A Generative AI–Based Technical Data Extraction Tool for IoT Application Systems
Dezheng Kong, Nobuo Funabiki, Htoo Htoo Sandi Kyaw, I Nyoman Darma Kotama, Zihao Zhu, Alfiandi Aulia Rahmadani

TL;DR
A new AI tool helps extract technical data from IoT device datasheets, improving setup reliability for non-experts.
Contribution
A generative AI-based tool that extracts and structures technical data from IoT datasheets using RAG and schema-based methods.
Findings
The tool improves Recall from 0.636 to 0.926 and Accuracy from 0.595 to 0.807 compared to ChatPDF.
It reliably extracts key specifications from sensor and device datasheets.

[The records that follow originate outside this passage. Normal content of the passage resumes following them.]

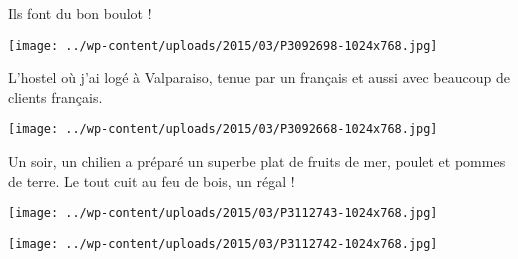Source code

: Ils font du bon boulot !
\begin{center} \texttt{[image: ../wp-content/uploads/2015/03/P3092698-1024x768.jpg]} \end{center}

\pagebreak
 L'hostel où j'ai logé à Valparaiso, tenue par un français et aussi avec beaucoup de clients français.
\begin{center} \texttt{[image: ../wp-content/uploads/2015/03/P3092668-1024x768.jpg]} \end{center}

 Un soir, un chilien a préparé un superbe plat de fruits de mer, poulet et pommes de terre. Le tout cuit au feu de bois, un régal !
\begin{center} \texttt{[image: ../wp-content/uploads/2015/03/P3112743-1024x768.jpg]} \end{center}
\begin{center} \texttt{[image: ../wp-content/uploads/2015/03/P3112742-1024x768.jpg]} \end{center}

A local vector database enables semantic similarity retrieval for RAG-based answering.
Abstract
Nowadays, Internet of Things (IoT) application systems play an essential role in smart cities, industry, healthcare, agriculture, and smart homes. For non-expert users, designing and implementing IoT application systems remains challenging, especially when configuring sensors, edge devices, and server platforms. To support configuration tasks of IoT application systems, we have developed an AI-based setup assistance tool. However, AI models still fail to reliably support newly released or previously unseen devices, sometimes producing incomplete or erroneous outputs that may lead to configuration failures. Incorporating their technical-document information into Retrieval-Augmented Generation (RAG) is an effective way to supplement AI knowledge and improve reliability. In this paper, we propose a generative AI-based technical data extraction tool to address the challenges. It extracts…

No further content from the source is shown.